Other objects were successfully stored and retrieved from the same Map.
After a lot of digging, he discovered that the stored objects had a custom equals() method, but not a custom hashcode() method. When the hashcode() method was also overridden with a correct implementation, all was fixed.
I was on the architecture team and got the question, “so why did the inventors of Java allow you to shoot off a toe?”
The answer is twofold. First, we need to understand the way Maps work in Java. The whole point of a Map is to be able to find an object faster than a linear search. Using hashed keys to locate objects is a two-step process. Internally the Map stores objects as an array of arrays. The index into the first array is the (normalized) hashcode() value of the key. This locates the second array which is searched linearly, using equals() to decide if the object is found.
The contract between equals() and hashcode() requires them to be mutually consistent; if two keys are equal (by the equals() method), they must have the same hashcode value. Otherwise, the object may not be found, as in the bug described above. This is simply mechanical. If you want the real answer, read the source code of HashMap (which is pretty cool code).
The second part of the answer is to address the “why” question. The language allows developers flexibility when determining how objects are compared for equality. If you want your User objects to be ‘equal’ if firstName, lastName, and age are all equal, but disregard Social Security Number, you can code it that way. Flexibility is good because object equality can be based on the content of the objects. So why doesn’t the language automatically create a hashcode() value that is consistent with equals? Because there is no way for the compiler to know what would be consistent.
So developers have flexibility defining equality, along with the responsibility of maintaining the contract between equals() and hashcode().

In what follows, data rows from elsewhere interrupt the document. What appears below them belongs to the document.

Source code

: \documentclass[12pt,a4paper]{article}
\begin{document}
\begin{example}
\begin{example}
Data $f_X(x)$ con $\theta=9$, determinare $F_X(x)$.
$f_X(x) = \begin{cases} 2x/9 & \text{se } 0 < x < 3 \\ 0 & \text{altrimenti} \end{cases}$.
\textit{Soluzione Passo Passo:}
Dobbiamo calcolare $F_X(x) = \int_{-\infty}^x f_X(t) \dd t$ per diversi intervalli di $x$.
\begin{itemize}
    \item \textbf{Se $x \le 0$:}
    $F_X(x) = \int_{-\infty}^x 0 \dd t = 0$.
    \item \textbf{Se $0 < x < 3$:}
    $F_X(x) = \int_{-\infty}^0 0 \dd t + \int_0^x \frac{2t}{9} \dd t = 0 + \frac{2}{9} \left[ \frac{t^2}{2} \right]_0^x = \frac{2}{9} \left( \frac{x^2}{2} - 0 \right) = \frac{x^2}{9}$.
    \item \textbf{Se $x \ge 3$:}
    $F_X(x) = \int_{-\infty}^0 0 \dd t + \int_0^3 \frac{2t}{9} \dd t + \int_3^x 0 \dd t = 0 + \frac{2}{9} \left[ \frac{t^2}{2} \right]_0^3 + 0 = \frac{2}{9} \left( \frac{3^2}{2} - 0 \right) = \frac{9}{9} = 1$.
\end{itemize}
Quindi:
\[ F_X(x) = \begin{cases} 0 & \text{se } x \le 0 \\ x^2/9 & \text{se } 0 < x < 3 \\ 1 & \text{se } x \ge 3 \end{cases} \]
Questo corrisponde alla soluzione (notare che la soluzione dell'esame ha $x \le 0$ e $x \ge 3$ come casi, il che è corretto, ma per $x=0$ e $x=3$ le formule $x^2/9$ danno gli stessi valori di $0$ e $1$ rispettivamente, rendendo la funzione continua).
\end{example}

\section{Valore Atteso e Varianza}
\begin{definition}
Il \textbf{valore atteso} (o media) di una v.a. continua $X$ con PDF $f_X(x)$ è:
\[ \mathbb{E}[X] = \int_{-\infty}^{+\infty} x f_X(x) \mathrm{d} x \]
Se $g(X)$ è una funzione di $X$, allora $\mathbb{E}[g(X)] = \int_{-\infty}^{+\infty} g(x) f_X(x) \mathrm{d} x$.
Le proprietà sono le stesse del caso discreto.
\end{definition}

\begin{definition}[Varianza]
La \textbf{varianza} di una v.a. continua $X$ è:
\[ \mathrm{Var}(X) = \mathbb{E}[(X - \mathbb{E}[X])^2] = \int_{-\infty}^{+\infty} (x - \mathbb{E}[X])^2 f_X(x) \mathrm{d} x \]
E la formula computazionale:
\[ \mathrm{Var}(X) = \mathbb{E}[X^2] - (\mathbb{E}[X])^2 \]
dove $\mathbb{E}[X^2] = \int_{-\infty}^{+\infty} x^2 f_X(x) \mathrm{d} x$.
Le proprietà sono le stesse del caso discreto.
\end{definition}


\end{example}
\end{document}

“But”, you ask, “what if I don’t plan to contain this type in Maps? I don’t have to worry about hashcode(), right”. Right, sort of. You can get into the situation above if some maintenance or feature enhancement changes that assumption, putting those objects into a Map. The bug described took two days to unravel and fix. The best strategy is to always maintain the equals() - hashcode() contract.

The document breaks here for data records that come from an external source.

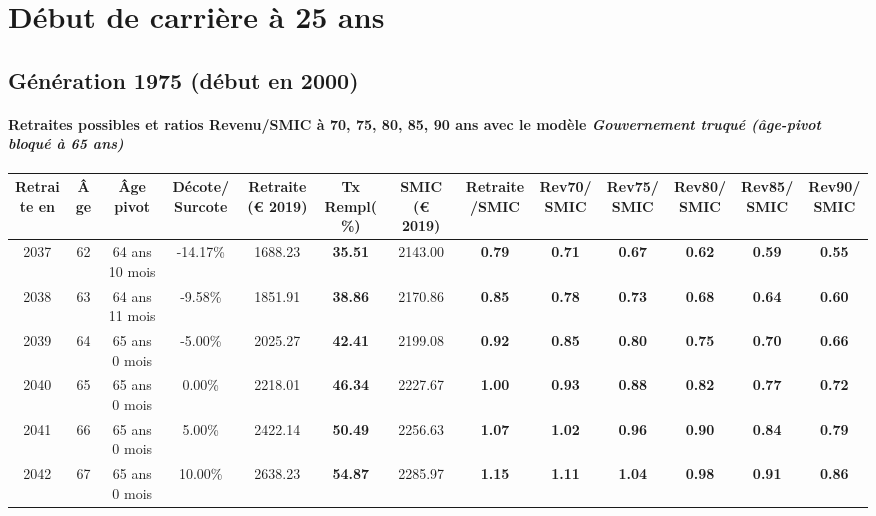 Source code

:  \addto{\captionsenglish}{ \renewcommand{\mtctitle}{}} \setcounter{minitocdepth}{2} 
 \minitoc \newpage 

\section{Début de carrière à 25 ans} 

\subsection{Génération 1975 (début en 2000)} 

\paragraph{Retraites possibles et ratios Revenu/SMIC à 70, 75, 80, 85, 90 ans avec le modèle \emph{Gouvernement truqué (âge-pivot bloqué à 65 ans)}}  
 
{ \scriptsize \begin{center} 
\begin{tabular}[htb]{|c|c||c|c||c|c||c||c|c|c|c|c|c|} 
\hline 
 Retraite en &  Âge &  Âge pivot &  Décote/Surcote &  Retraite (\euro{} 2019) &  Tx Rempl(\%) &  SMIC (\euro{} 2019) &  Retraite/SMIC &  Rev70/SMIC &  Rev75/SMIC &  Rev80/SMIC &  Rev85/SMIC &  Rev90/SMIC \\ 
\hline \hline 
 2037 &  62 &  64 ans 10 mois &  -14.17\% &  1688.23 &  {\bf 35.51} &  2143.00 &  {\bf {\color{red} 0.79}} &  {\bf {\color{red} 0.71}} &  {\bf {\color{red} 0.67}} &  {\bf {\color{red} 0.62}} &  {\bf {\color{red} 0.59}} &  {\bf {\color{red} 0.55}} \\ 
\hline 
 2038 &  63 &  64 ans 11 mois &  -9.58\% &  1851.91 &  {\bf 38.86} &  2170.86 &  {\bf {\color{red} 0.85}} &  {\bf {\color{red} 0.78}} &  {\bf {\color{red} 0.73}} &  {\bf {\color{red} 0.68}} &  {\bf {\color{red} 0.64}} &  {\bf {\color{red} 0.60}} \\ 
\hline 
 2039 &  64 &  65 ans 0 mois &  -5.00\% &  2025.27 &  {\bf 42.41} &  2199.08 &  {\bf {\color{red} 0.92}} &  {\bf {\color{red} 0.85}} &  {\bf {\color{red} 0.80}} &  {\bf {\color{red} 0.75}} &  {\bf {\color{red} 0.70}} &  {\bf {\color{red} 0.66}} \\ 
\hline 
 2040 &  65 &  65 ans 0 mois &  0.00\% &  2218.01 &  {\bf 46.34} &  2227.67 &  {\bf {\color{red} 1.00}} &  {\bf {\color{red} 0.93}} &  {\bf {\color{red} 0.88}} &  {\bf {\color{red} 0.82}} &  {\bf {\color{red} 0.77}} &  {\bf {\color{red} 0.72}} \\ 
\hline 
 2041 &  66 &  65 ans 0 mois &  5.00\% &  2422.14 &  {\bf 50.49} &  2256.63 &  {\bf 1.07} &  {\bf 1.02} &  {\bf {\color{red} 0.96}} &  {\bf {\color{red} 0.90}} &  {\bf {\color{red} 0.84}} &  {\bf {\color{red} 0.79}} \\ 
\hline 
 2042 &  67 &  65 ans 0 mois &  10.00\% &  2638.23 &  {\bf 54.87} &  2285.97 &  {\bf 1.15} &  {\bf 1.11} &  {\bf 1.04} &  {\bf {\color{red} 0.98}} &  {\bf {\color{red} 0.91}} &  {\bf {\color{red} 0.86}} \\ 
\hline 
\hline 
\end{tabular} 
\end{center} }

So how do you know if there are violations of the contract lurking in your codebase? Eclipse (surprisingly) will not flag it unless you change the settings (preferences->Java->Compiler->Errors/Warnings Potential programming problems->class overrides ‘equals()’ but not ‘hashcode()’). If you use Eclipse, you might want to set this to at least Warning. PMD will find the problem, see the basic rule OverrideBothEqualsAndHashcode. FindBugs also can find the problem, see the “HE:” bug descriptions.